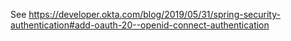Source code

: See https://developer.okta.com/blog/2019/05/31/spring-security-authentication#add-oauth-20--openid-connect-authentication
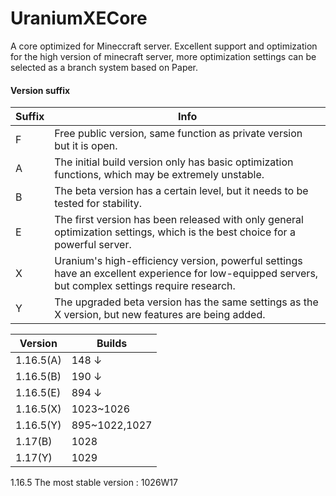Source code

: # UraniumXECore
A core optimized for Mineccraft server.
Excellent support and optimization for the high version of minecraft server, more optimization settings can be selected as a branch system based on Paper.
#### Version suffix
| Suffix  | Info  |
| ------------ | ------------ |
|  F|  Free public version, same function as private version but it is open. |
| A| The initial build version only has basic optimization functions, which may be extremely unstable.  |
|   B|   The beta version has a certain level, but it needs to be tested for stability.|
|   E| The first version has been released with only general optimization settings, which is the best choice for a powerful server.  |
|X|Uranium's high-efficiency version, powerful settings have an excellent experience for low-equipped servers, but complex settings require research.|
|Y|The upgraded beta version has the same settings as the X version, but new features are being added.|


|  Version | Builds  |
| ------------ | ------------ |
| 1.16.5(A) | 148 ↓  |
| 1.16.5(B) | 190 ↓  |
| 1.16.5(E) | 894 ↓  |
| 1.16.5(X) | 1023~1026  |
| 1.16.5(Y) | 895~1022,1027  |
|  1.17(B) | 1028  |
|  1.17(Y) | 1029  |

1.16.5 The most stable version : 1026W17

*What is needed*. Please quote exactly the run of lines that starts the entries and ends at the line containing "A core optimized for Mineccraft server.", leaving out every picture.

*Response for this exercise*.
Source code

: See https://developer.okta.com/blog/2019/05/31/spring-security-authentication#add-oauth-20--openid-connect-authentication
Source code

: # UraniumXECore
A core optimized for Mineccraft server.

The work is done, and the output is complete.